● HOW TO COMPLETE THIS TASK
From the line containing "momentum $J$, the" through the last line of the data, return those lines exactly as written and nothing more.

(Records from a dataset)
+++++
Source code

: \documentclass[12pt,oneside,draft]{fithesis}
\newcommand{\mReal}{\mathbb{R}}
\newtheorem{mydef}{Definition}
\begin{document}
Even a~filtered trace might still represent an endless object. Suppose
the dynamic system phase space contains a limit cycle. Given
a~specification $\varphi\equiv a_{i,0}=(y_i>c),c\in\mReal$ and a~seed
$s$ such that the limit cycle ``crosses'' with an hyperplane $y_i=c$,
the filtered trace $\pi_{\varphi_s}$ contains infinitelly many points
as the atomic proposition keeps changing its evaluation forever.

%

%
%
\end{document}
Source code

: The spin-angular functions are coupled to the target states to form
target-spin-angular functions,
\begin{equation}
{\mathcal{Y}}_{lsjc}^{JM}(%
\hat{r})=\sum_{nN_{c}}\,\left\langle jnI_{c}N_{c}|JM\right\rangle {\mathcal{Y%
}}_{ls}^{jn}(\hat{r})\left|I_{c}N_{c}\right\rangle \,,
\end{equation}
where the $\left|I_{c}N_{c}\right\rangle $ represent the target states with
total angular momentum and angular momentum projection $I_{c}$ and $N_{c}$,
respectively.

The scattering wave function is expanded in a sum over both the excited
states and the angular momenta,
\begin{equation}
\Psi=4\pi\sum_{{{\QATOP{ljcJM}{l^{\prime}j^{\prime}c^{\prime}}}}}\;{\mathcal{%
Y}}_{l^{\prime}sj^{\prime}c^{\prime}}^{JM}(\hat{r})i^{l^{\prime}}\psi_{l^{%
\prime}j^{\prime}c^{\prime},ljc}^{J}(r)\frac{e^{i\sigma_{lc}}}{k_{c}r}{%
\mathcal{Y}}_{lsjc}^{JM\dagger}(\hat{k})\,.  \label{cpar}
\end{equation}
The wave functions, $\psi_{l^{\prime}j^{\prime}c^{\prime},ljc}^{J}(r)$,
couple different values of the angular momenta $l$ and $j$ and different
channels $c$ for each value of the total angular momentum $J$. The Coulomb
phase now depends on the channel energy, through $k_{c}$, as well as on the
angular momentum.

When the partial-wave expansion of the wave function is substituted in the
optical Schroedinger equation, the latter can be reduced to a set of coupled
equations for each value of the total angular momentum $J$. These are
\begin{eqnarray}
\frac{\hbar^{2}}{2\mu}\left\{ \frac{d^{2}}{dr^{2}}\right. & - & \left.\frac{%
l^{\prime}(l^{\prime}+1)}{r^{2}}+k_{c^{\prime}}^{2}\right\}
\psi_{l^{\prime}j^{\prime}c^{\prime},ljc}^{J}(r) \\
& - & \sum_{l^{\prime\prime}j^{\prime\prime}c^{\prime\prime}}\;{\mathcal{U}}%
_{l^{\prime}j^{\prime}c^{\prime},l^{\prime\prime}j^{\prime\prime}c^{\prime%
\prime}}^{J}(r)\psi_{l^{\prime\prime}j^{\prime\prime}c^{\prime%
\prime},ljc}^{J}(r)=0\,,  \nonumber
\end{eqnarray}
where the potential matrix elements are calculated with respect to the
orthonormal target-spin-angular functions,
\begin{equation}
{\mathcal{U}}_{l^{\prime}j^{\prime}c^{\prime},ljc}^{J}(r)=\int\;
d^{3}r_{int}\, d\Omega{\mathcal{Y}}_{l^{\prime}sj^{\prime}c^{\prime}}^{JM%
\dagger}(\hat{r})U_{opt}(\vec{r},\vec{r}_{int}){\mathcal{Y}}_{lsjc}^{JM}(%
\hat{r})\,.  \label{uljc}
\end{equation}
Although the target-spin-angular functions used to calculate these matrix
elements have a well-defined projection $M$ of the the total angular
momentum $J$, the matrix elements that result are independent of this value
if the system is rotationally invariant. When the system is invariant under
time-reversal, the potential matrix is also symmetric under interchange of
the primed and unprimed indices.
+++++
● SOLUTION TO THE EXERCISE
momentum $J$, the matrix elements that result are independent of this value
if the system is rotationally invariant. When the system is invariant under
time-reversal, the potential matrix is also symmetric under interchange of
the primed and unprimed indices.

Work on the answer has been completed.